====== PROVIDED ENTRIES ======

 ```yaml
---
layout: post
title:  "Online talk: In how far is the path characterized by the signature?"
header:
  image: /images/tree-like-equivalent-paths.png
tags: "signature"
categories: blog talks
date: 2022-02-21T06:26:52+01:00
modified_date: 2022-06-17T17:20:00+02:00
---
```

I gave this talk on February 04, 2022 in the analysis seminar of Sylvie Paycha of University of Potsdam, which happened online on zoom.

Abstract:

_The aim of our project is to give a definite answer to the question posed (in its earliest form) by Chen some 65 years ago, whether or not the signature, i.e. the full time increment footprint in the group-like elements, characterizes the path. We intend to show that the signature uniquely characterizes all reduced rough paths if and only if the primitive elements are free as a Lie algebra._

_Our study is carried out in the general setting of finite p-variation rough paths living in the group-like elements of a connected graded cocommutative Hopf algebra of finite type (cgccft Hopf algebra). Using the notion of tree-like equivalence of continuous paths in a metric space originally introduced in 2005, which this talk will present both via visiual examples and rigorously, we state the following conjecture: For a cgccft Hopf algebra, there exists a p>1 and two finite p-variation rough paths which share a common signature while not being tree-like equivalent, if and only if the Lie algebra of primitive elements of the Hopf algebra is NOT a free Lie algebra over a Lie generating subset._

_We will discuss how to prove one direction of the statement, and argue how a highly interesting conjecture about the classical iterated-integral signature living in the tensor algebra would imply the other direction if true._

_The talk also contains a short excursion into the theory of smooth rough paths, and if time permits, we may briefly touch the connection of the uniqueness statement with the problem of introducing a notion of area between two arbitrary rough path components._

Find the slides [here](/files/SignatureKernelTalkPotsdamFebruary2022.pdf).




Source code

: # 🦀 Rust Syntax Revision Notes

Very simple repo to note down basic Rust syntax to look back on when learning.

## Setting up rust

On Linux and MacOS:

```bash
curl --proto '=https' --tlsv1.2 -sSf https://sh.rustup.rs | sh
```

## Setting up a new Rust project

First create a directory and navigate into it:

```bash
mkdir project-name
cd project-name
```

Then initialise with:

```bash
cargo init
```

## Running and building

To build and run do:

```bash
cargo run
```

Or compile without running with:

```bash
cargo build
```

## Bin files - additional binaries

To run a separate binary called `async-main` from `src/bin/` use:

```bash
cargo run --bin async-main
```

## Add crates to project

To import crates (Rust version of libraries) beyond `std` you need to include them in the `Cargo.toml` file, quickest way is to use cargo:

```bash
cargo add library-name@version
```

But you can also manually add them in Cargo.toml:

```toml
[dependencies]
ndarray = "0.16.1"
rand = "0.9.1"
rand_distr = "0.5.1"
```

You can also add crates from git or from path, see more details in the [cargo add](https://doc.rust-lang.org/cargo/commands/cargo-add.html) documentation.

======

• TASK DETAILS
The required answer is the count of lines in the listing that contain the word "project", with no other text.

• OUTPUT BELOW
5